Bourbine a du mal à marcher parce qu’elle lui manque une jambe. C’est que le pâtissier qui l’a adoptée croyait vraiment qu’elle était un pain baguette dans un chiffon à chameaux. Il l’a placée sur sa planche à pain et de son couteau sans regarder lui a taillé une veine dans le muscle qu’il faut pas. Le village sachant que Bourbine était handicapée, personne n’a jamais acheté de gâteau à sa boulangerie de la 16e. On les volait à même le four sans crainte d’être rattrapés.

- Faut vraiment être gras pour se faire rattraper par Bourbine... dit Molbec.

Molbec est méchant quand il parle. Il l’est aussi quand il se tait. Je pense qu’il fait exprès. Je pense qu’il a déjà été gras, comme Tibère, et qu’il a peur de le redevenir. Moi, je fais exprès de rien. Il manque à mon cerveau un petit bout. C’est pas ma faute. Je suis né à la mauvaise époque. L’infirmière dit que j’aurais dû naître dans un autre système. Moi je dis que ma mère a pas assez bouffé de livres au chocolat durant sa grossesse. C’est pour ça que je froisse mes cahiers de maths. D’abord, je plie les coins. À la fin, les pages sont fripées comme des mouchoirs. J’espère secrètement que le cerveau de Plestine ressemble au mien.

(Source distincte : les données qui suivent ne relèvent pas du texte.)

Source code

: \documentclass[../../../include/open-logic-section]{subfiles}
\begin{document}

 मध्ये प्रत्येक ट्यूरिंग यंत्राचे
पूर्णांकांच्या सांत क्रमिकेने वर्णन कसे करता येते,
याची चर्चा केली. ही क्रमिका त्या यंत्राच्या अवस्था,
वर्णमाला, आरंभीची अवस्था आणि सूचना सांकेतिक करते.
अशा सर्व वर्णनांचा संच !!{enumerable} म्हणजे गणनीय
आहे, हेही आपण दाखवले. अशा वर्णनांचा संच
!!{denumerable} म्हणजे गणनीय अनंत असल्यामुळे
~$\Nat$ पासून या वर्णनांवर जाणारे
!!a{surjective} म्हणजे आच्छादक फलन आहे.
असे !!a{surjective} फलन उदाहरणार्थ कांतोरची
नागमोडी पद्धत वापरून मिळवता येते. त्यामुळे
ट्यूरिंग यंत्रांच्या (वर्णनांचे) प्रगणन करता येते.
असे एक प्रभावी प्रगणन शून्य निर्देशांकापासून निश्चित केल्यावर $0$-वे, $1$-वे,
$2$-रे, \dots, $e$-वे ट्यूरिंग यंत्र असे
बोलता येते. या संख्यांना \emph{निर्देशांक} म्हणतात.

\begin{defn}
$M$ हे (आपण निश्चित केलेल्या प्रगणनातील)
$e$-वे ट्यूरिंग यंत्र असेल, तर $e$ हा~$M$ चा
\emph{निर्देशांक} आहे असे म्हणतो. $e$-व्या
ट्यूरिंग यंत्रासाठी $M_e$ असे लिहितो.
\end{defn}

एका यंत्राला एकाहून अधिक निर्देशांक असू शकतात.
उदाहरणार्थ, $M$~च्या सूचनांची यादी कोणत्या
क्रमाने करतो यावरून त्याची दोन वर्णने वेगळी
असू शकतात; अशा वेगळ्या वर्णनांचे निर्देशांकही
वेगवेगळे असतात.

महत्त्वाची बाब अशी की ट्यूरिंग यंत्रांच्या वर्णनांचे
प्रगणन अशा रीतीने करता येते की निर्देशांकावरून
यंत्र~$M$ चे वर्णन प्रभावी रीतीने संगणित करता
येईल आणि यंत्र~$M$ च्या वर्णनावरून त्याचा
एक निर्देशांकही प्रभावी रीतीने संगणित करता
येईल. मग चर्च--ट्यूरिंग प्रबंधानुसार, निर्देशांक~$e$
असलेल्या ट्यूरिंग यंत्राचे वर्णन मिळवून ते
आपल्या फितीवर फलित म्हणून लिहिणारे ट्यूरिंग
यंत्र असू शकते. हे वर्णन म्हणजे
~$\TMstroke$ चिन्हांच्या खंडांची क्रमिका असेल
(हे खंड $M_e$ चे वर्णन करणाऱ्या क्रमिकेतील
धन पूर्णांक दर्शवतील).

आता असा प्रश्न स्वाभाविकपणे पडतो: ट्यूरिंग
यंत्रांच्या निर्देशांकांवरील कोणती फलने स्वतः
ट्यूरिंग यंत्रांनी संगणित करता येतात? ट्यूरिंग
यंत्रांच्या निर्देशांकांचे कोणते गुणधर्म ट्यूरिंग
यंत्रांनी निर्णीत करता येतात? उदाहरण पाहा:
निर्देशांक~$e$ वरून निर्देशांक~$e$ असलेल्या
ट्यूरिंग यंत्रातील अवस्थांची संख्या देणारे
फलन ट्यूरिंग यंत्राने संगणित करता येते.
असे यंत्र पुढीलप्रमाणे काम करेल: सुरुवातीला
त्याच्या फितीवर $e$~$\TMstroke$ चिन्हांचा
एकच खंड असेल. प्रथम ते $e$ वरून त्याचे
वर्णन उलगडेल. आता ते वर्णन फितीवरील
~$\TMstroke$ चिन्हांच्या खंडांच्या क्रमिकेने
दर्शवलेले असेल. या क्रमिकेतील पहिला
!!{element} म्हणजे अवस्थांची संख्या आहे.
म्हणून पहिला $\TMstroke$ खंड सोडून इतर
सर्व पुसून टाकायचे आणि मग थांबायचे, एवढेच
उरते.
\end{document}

Dans son cahier de maths, Plestine écrit toutes les questions de la prof Lucie depuis le début de l’année. Entre parenthèses, elle écrit une réponse qu’elle n’ose pas dire :

« Tibère a perdu ses deux bretelles. Combien lui en reste-t-il?

(Deux.)

« Tibère a dix doigts. Combien a-t-il de mains?

(Vingt.)

« Le train de Tibère avance à 90 km/h. Combien de kilomètres aura-t-il parcouru en deux heures?

(120 minutes/2h.)

« Tibère cueille une pomme. Pour la partager avec ses amis, il la coupe en trois parts égales. Combien a-t-il d’amis?

(Trois.) »

Le jeudi que Bourbine est arrivée, Plestine était prête à transcrire dans son cahier la nouvelle question du tableau. Bourbine est arrivée en chaise roulante. Elle a pris la craie. Elle a écrit beaucoup plus bas que d’habitude au tableau :

- Le bateau de Christophe Colomb a mis huit mois pour traverser l’océan Atlantique. Compte tenu qu’il naviguait à une vitesse approchant le 50 noeuds/heure, qui a découvert l’Amérique?

a) Christophe Colomb

b) Les amérindiens

c) La bonne réponse

Tibère tremblait. Il cherchait son nom sur le tableau. Il trouvait pas. La classe souriait tout à coup. Bourbine a attaché ses cheveux avec un élastique. Tibère a levé la main pour répondre :

- A! Christophe Colomb en 1492!

Bourbine a fait semblant de pas le voir. Elle a pas dit bravo. Alors Molbec a pensé que Tibère avait eu tort. Alors il a tenté sa chance :

- B? Les Amérindiens? Parce qu’ils étaient en Amérique avant que Christophe Colomb débarque.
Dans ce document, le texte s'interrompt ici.